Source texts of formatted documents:
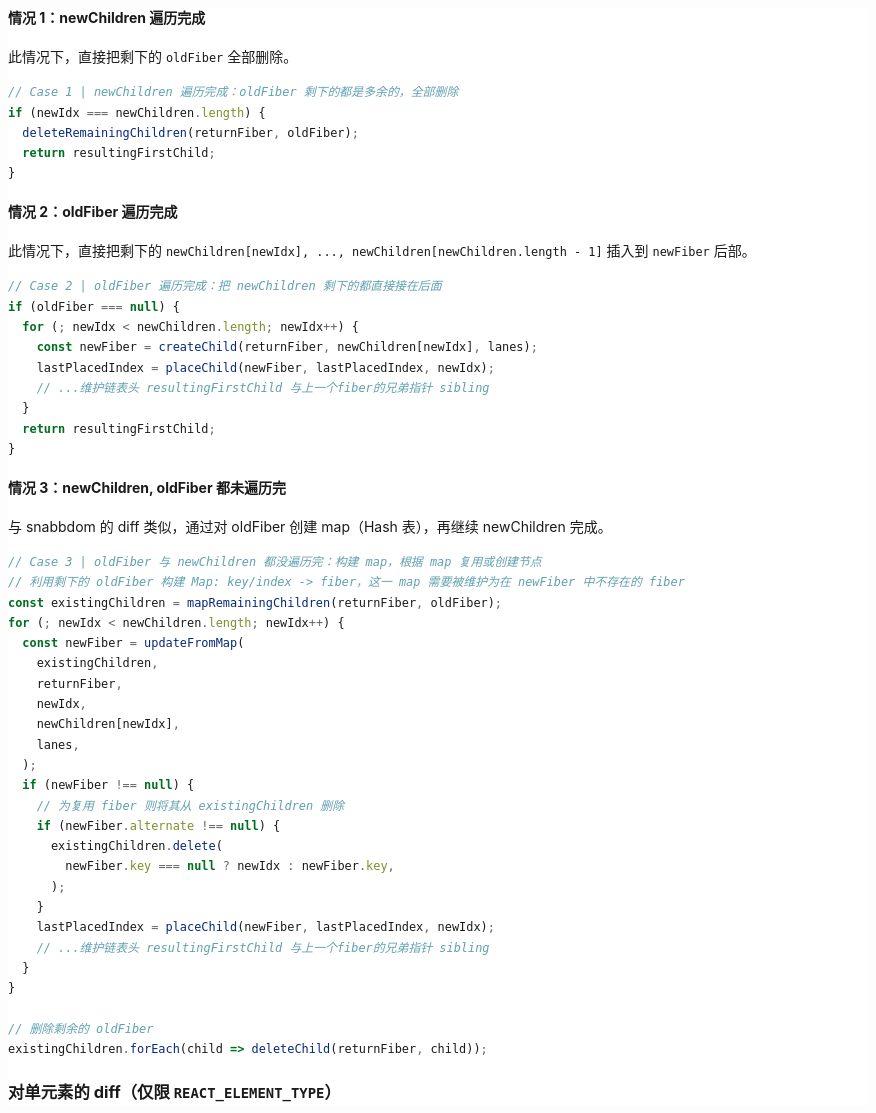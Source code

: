 #### 情况 1：newChildren 遍历完成

此情况下，直接把剩下的 `oldFiber` 全部删除。

```js
// Case 1 | newChildren 遍历完成：oldFiber 剩下的都是多余的，全部删除
if (newIdx === newChildren.length) {
  deleteRemainingChildren(returnFiber, oldFiber);
  return resultingFirstChild;
}
```

#### 情况 2：oldFiber 遍历完成

此情况下，直接把剩下的 `newChildren[newIdx], ..., newChildren[newChildren.length - 1]` 插入到 `newFiber` 后部。

```js
// Case 2 | oldFiber 遍历完成：把 newChildren 剩下的都直接接在后面
if (oldFiber === null) {
  for (; newIdx < newChildren.length; newIdx++) {
    const newFiber = createChild(returnFiber, newChildren[newIdx], lanes);
    lastPlacedIndex = placeChild(newFiber, lastPlacedIndex, newIdx);
    // ...维护链表头 resultingFirstChild 与上一个fiber的兄弟指针 sibling
  }
  return resultingFirstChild;
}
```

#### 情况 3：newChildren, oldFiber 都未遍历完

与 snabbdom 的 diff 类似，通过对 oldFiber 创建 map（Hash 表），再继续 newChildren 完成。

```js
// Case 3 | oldFiber 与 newChildren 都没遍历完：构建 map，根据 map 复用或创建节点
// 利用剩下的 oldFiber 构建 Map: key/index -> fiber，这一 map 需要被维护为在 newFiber 中不存在的 fiber
const existingChildren = mapRemainingChildren(returnFiber, oldFiber);
for (; newIdx < newChildren.length; newIdx++) {
  const newFiber = updateFromMap(
    existingChildren,
    returnFiber,
    newIdx,
    newChildren[newIdx],
    lanes,
  );
  if (newFiber !== null) {
    // 为复用 fiber 则将其从 existingChildren 删除
    if (newFiber.alternate !== null) {
      existingChildren.delete(
        newFiber.key === null ? newIdx : newFiber.key,
      );
    }
    lastPlacedIndex = placeChild(newFiber, lastPlacedIndex, newIdx);
    // ...维护链表头 resultingFirstChild 与上一个fiber的兄弟指针 sibling
  }
}

// 删除剩余的 oldFiber
existingChildren.forEach(child => deleteChild(returnFiber, child));
```
### 对单元素的 diff（仅限 `REACT_ELEMENT_TYPE`）
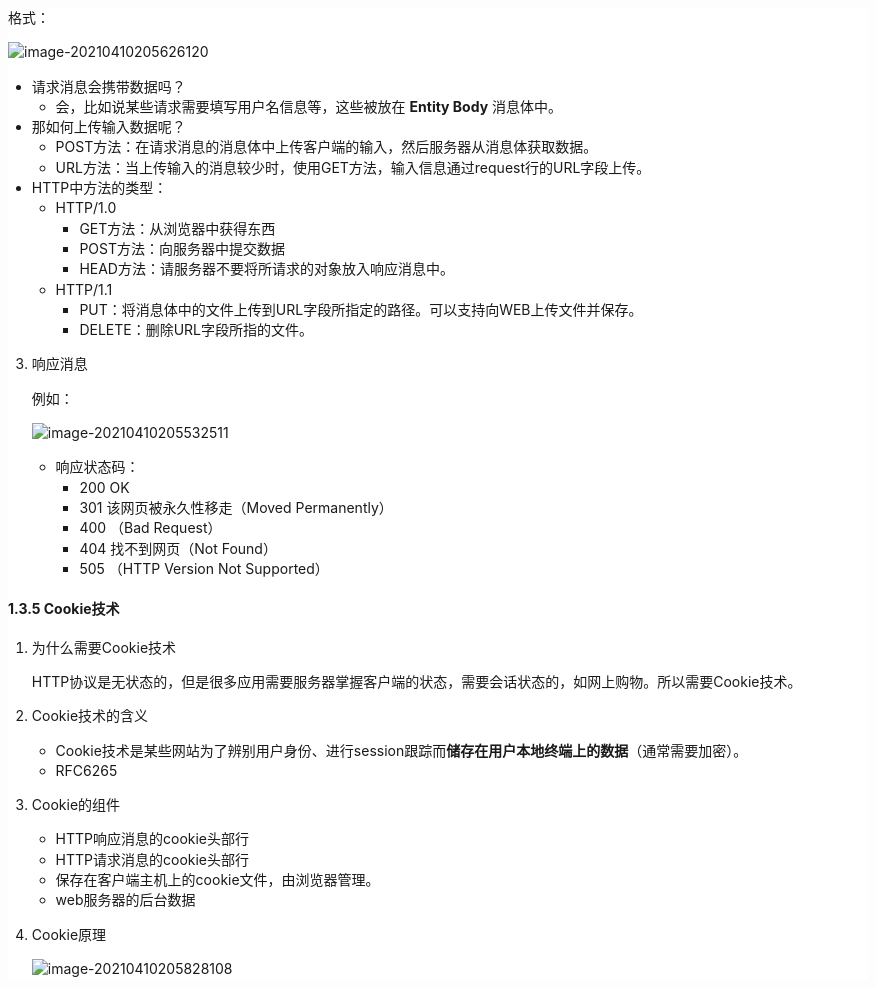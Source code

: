   格式：

   ![image-20210410205626120](C:\Users\蔲丫丫\AppData\Roaming\Typora\typora-user-images\image-20210410205626120.png)

   

   - 请求消息会携带数据吗？
     - 会，比如说某些请求需要填写用户名信息等，这些被放在 **Entity Body** 消息体中。
   - 那如何上传输入数据呢？
     - POST方法：在请求消息的消息体中上传客户端的输入，然后服务器从消息体获取数据。
     - URL方法：当上传输入的消息较少时，使用GET方法，输入信息通过request行的URL字段上传。
   - HTTP中方法的类型：
     - HTTP/1.0
       - GET方法：从浏览器中获得东西
       - POST方法：向服务器中提交数据
       - HEAD方法：请服务器不要将所请求的对象放入响应消息中。
     - HTTP/1.1
       - PUT：将消息体中的文件上传到URL字段所指定的路径。可以支持向WEB上传文件并保存。
       - DELETE：删除URL字段所指的文件。

3. 响应消息

   例如：

   ![image-20210410205532511](C:\Users\蔲丫丫\AppData\Roaming\Typora\typora-user-images\image-20210410205532511.png)

   

   - 响应状态码：
     - 200 OK
     - 301 该网页被永久性移走（Moved Permanently）
     - 400 （Bad Request）
     - 404  找不到网页（Not Found）
     - 505 （HTTP Version Not Supported）



#### 1.3.5 Cookie技术

1. 为什么需要Cookie技术

   HTTP协议是无状态的，但是很多应用需要服务器掌握客户端的状态，需要会话状态的，如网上购物。所以需要Cookie技术。

2. Cookie技术的含义

   - Cookie技术是某些网站为了辨别用户身份、进行session跟踪而**储存在用户本地终端上的数据**（通常需要加密）。
   - RFC6265

3. Cookie的组件

   - HTTP响应消息的cookie头部行
   - HTTP请求消息的cookie头部行
   - 保存在客户端主机上的cookie文件，由浏览器管理。
   - web服务器的后台数据

4. Cookie原理

   ![image-20210410205828108](C:\Users\蔲丫丫\AppData\Roaming\Typora\typora-user-images\image-20210410205828108.png)
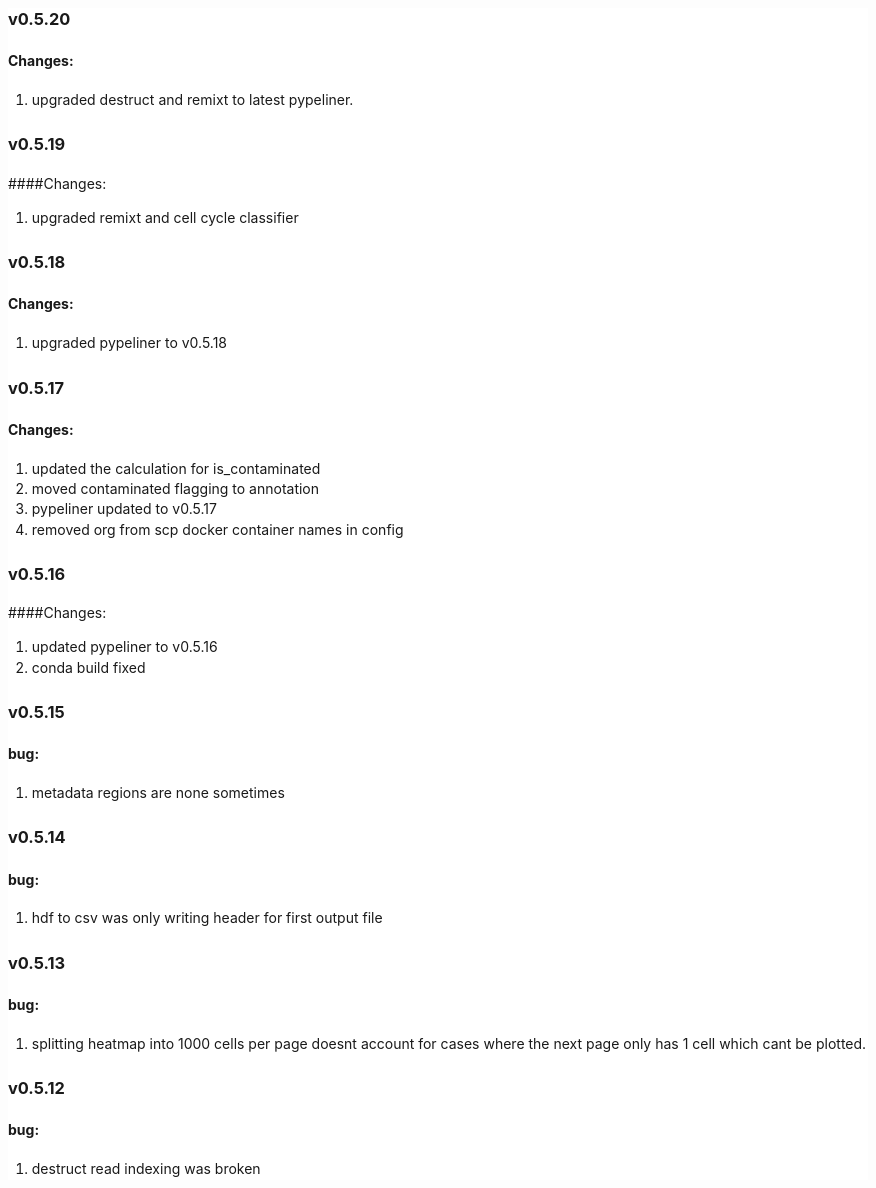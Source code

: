 ### v0.5.20

#### Changes:
1. upgraded destruct and remixt to latest pypeliner.

### v0.5.19

####Changes:
1. upgraded remixt and cell cycle classifier

### v0.5.18

#### Changes:
1. upgraded pypeliner to v0.5.18

### v0.5.17

#### Changes:
1. updated the calculation for is_contaminated
2. moved contaminated flagging to annotation
3. pypeliner updated to v0.5.17
4. removed org from scp docker container names in config

### v0.5.16

####Changes:
1. updated pypeliner to v0.5.16
2. conda build fixed


### v0.5.15

#### bug:
1. metadata regions are none sometimes

### v0.5.14

#### bug:
1. hdf to csv was only writing header for first output file


### v0.5.13

#### bug:
1. splitting heatmap into 1000 cells per page doesnt account for cases where the next page only has 1 cell which cant be plotted.

### v0.5.12

#### bug:
1. destruct read indexing was broken
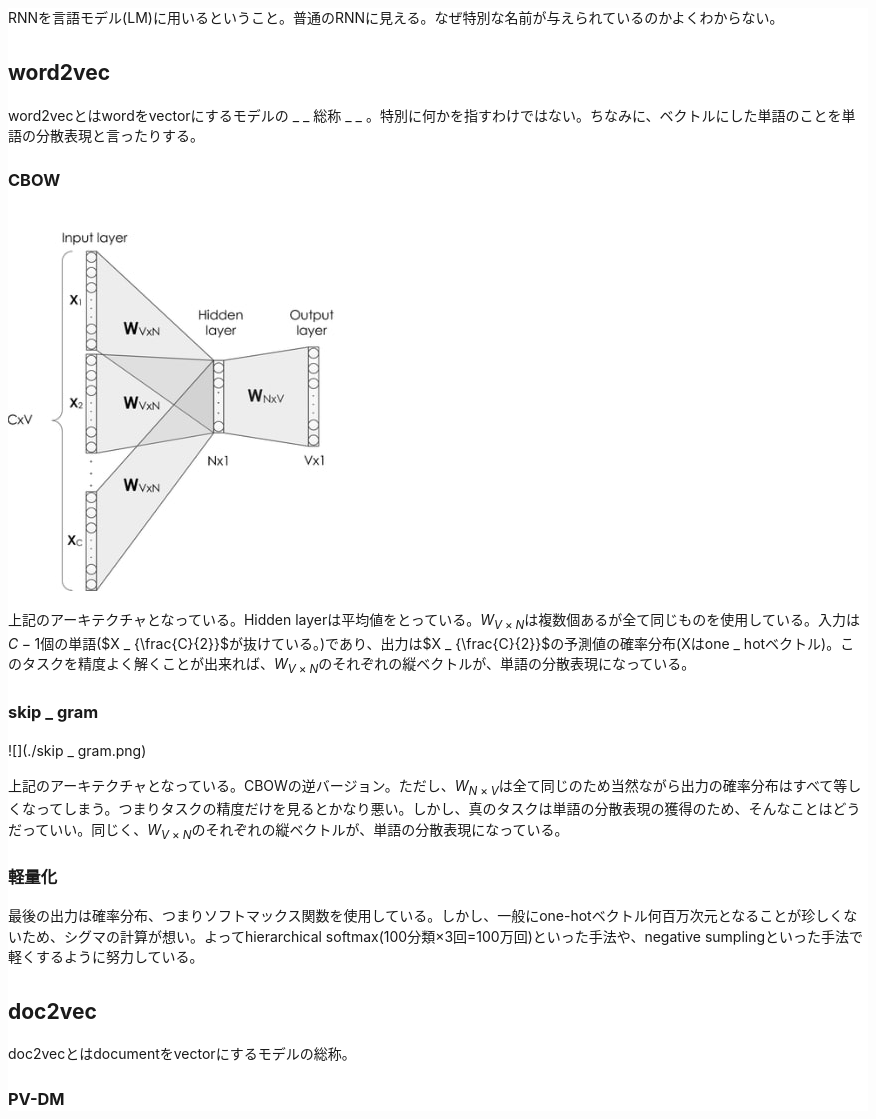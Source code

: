 RNNを言語モデル(LM)に用いるということ。普通のRNNに見える。なぜ特別な名前が与えられているのかよくわからない。

## word2vec

word2vecとはwordをvectorにするモデルの  _  _ 総称 _  _  。特別に何かを指すわけではない。ちなみに、ベクトルにした単語のことを単語の分散表現と言ったりする。

### CBOW

![](./CBOW.png)

上記のアーキテクチャとなっている。Hidden layerは平均値をとっている。$W _ {V×N}$は複数個あるが全て同じものを使用している。入力は$C-1$個の単語($X _ {\frac{C}{2}}$が抜けている。)であり、出力は$X _ {\frac{C}{2}}$の予測値の確率分布(Xはone _ hotベクトル)。このタスクを精度よく解くことが出来れば、$W _ {V×N}$のそれぞれの縦ベクトルが、単語の分散表現になっている。

### skip _ gram

![](./skip _ gram.png)

上記のアーキテクチャとなっている。CBOWの逆バージョン。ただし、$W _ {N×V}$は全て同じのため当然ながら出力の確率分布はすべて等しくなってしまう。つまりタスクの精度だけを見るとかなり悪い。しかし、真のタスクは単語の分散表現の獲得のため、そんなことはどうだっていい。同じく、$W _ {V×N}$のそれぞれの縦ベクトルが、単語の分散表現になっている。

### 軽量化

最後の出力は確率分布、つまりソフトマックス関数を使用している。しかし、一般にone-hotベクトル何百万次元となることが珍しくないため、シグマの計算が想い。よってhierarchical softmax(100分類×3回=100万回)といった手法や、negative sumplingといった手法で軽くするように努力している。

## doc2vec

doc2vecとはdocumentをvectorにするモデルの総称。

### PV-DM

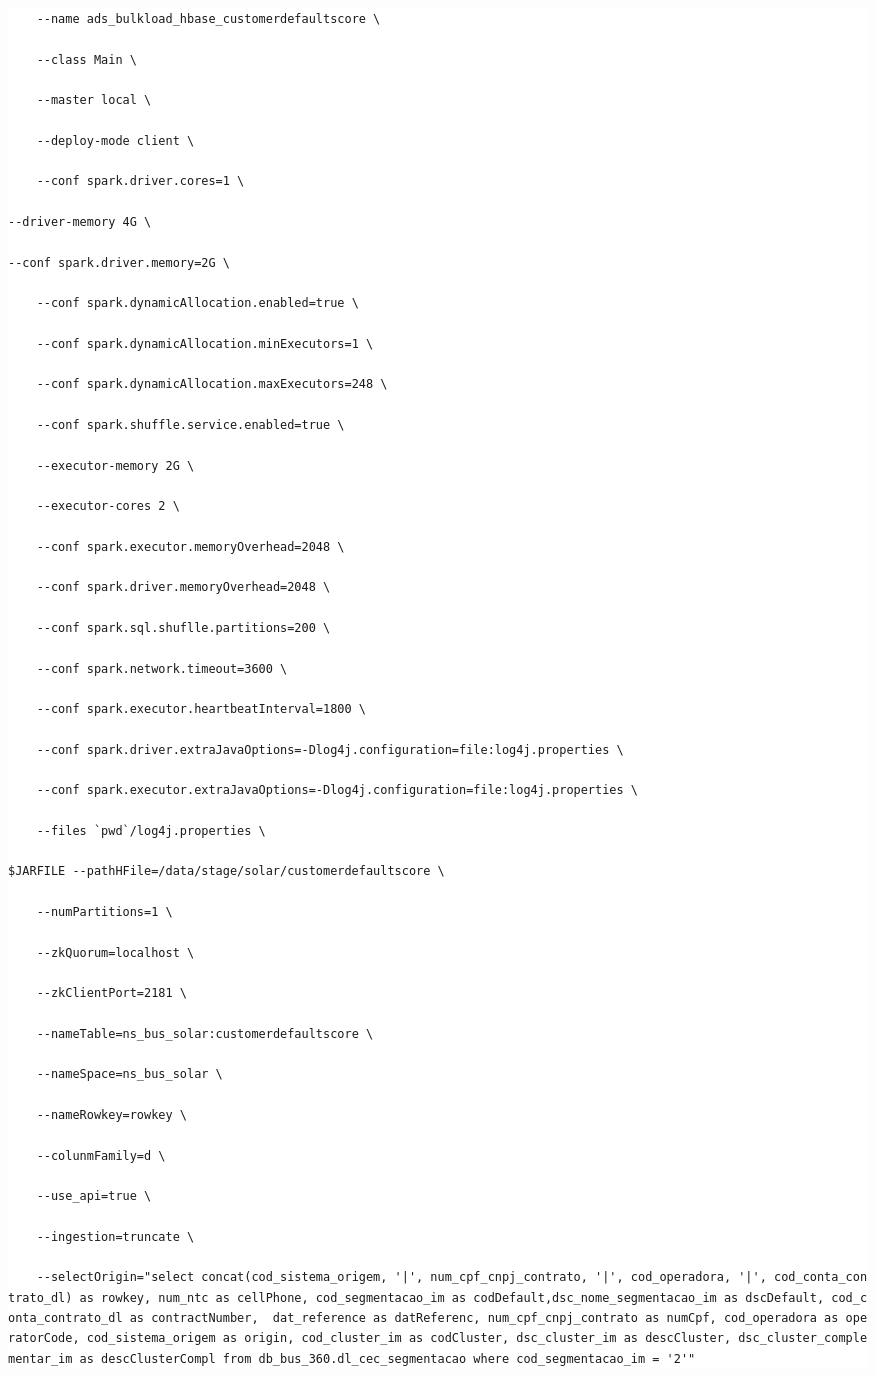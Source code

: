         --name ads_bulkload_hbase_customerdefaultscore \ 

        --class Main \ 

    	--master local \ 

    	--deploy-mode client \ 

    	--conf spark.driver.cores=1 \ 

	--driver-memory 4G \ 

	--conf spark.driver.memory=2G \ 

    	--conf spark.dynamicAllocation.enabled=true \ 

    	--conf spark.dynamicAllocation.minExecutors=1 \ 

    	--conf spark.dynamicAllocation.maxExecutors=248 \ 

    	--conf spark.shuffle.service.enabled=true \ 

    	--executor-memory 2G \ 

    	--executor-cores 2 \ 

    	--conf spark.executor.memoryOverhead=2048 \ 

    	--conf spark.driver.memoryOverhead=2048 \ 

    	--conf spark.sql.shuflle.partitions=200 \ 

    	--conf spark.network.timeout=3600 \ 

    	--conf spark.executor.heartbeatInterval=1800 \ 

        --conf spark.driver.extraJavaOptions=-Dlog4j.configuration=file:log4j.properties \ 

        --conf spark.executor.extraJavaOptions=-Dlog4j.configuration=file:log4j.properties \ 

        --files `pwd`/log4j.properties \ 

	$JARFILE --pathHFile=/data/stage/solar/customerdefaultscore \ 

		--numPartitions=1 \ 

		--zkQuorum=localhost \ 

		--zkClientPort=2181 \ 

		--nameTable=ns_bus_solar:customerdefaultscore \ 

		--nameSpace=ns_bus_solar \ 

		--nameRowkey=rowkey \ 

		--colunmFamily=d \ 

		--use_api=true \ 

		--ingestion=truncate \ 

		--selectOrigin="select concat(cod_sistema_origem, '|', num_cpf_cnpj_contrato, '|', cod_operadora, '|', cod_conta_contrato_dl) as rowkey, num_ntc as cellPhone, cod_segmentacao_im as codDefault,dsc_nome_segmentacao_im as dscDefault, cod_conta_contrato_dl as contractNumber,  dat_reference as datReferenc, num_cpf_cnpj_contrato as numCpf, cod_operadora as operatorCode, cod_sistema_origem as origin, cod_cluster_im as codCluster, dsc_cluster_im as descCluster, dsc_cluster_complementar_im as descClusterCompl from db_bus_360.dl_cec_segmentacao where cod_segmentacao_im = '2'" 
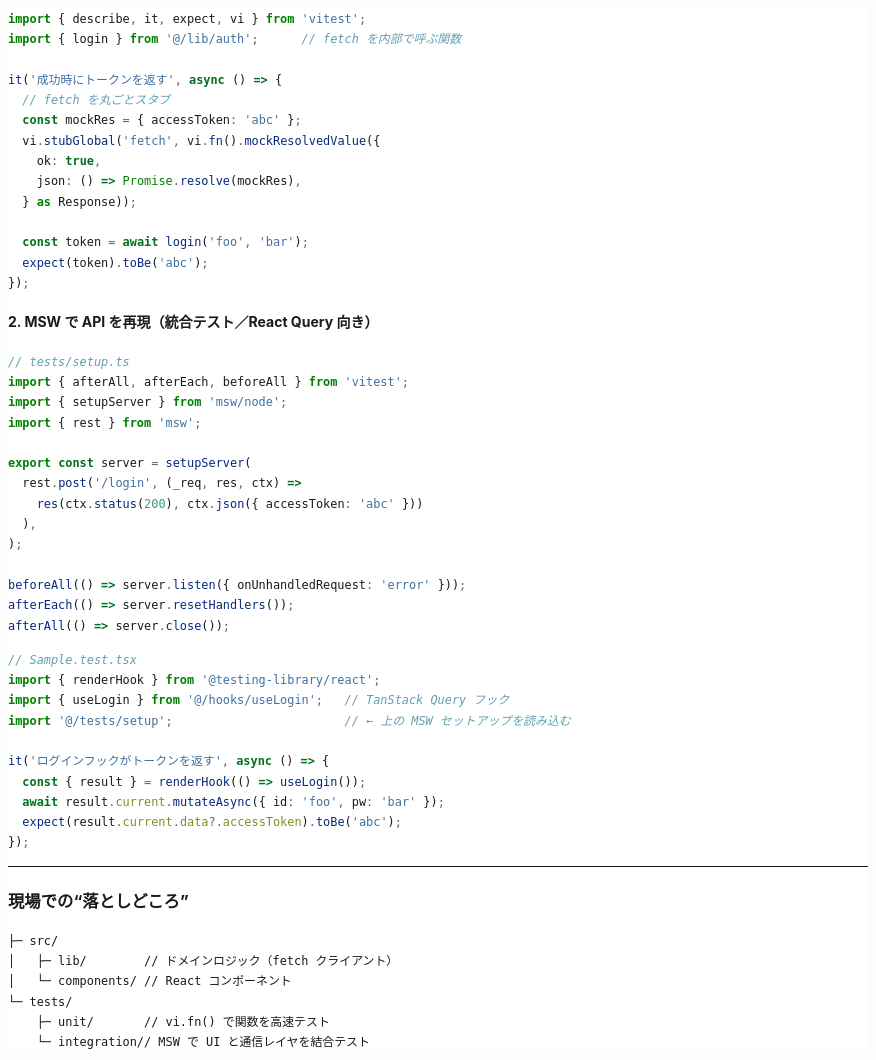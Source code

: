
 ```ts
import { describe, it, expect, vi } from 'vitest';
import { login } from '@/lib/auth';      // fetch を内部で呼ぶ関数

it('成功時にトークンを返す', async () => {
  // fetch を丸ごとスタブ
  const mockRes = { accessToken: 'abc' };
  vi.stubGlobal('fetch', vi.fn().mockResolvedValue({
    ok: true,
    json: () => Promise.resolve(mockRes),
  } as Response));

  const token = await login('foo', 'bar');
  expect(token).toBe('abc');
});
```

#### 2. MSW で API を再現（統合テスト／React Query 向き）

```ts
// tests/setup.ts
import { afterAll, afterEach, beforeAll } from 'vitest';
import { setupServer } from 'msw/node';
import { rest } from 'msw';

export const server = setupServer(
  rest.post('/login', (_req, res, ctx) =>
    res(ctx.status(200), ctx.json({ accessToken: 'abc' }))
  ),
);

beforeAll(() => server.listen({ onUnhandledRequest: 'error' }));
afterEach(() => server.resetHandlers());
afterAll(() => server.close());
```

```ts
// Sample.test.tsx
import { renderHook } from '@testing-library/react';
import { useLogin } from '@/hooks/useLogin';   // TanStack Query フック
import '@/tests/setup';                        // ← 上の MSW セットアップを読み込む

it('ログインフックがトークンを返す', async () => {
  const { result } = renderHook(() => useLogin());
  await result.current.mutateAsync({ id: 'foo', pw: 'bar' });
  expect(result.current.data?.accessToken).toBe('abc');
});
```

---

### 現場での“落としどころ”

```
├─ src/
│   ├─ lib/        // ドメインロジック（fetch クライアント）
│   └─ components/ // React コンポーネント
└─ tests/
    ├─ unit/       // vi.fn() で関数を高速テスト
    └─ integration// MSW で UI と通信レイヤを結合テスト
```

- **PROBLEM TO SOLVE**:
What lines above contain the word "await"? Return each such line.

- **SOLVED EXERCISE**:
  const token = await login('foo', 'bar');
  await result.current.mutateAsync({ id: 'foo', pw: 'bar' });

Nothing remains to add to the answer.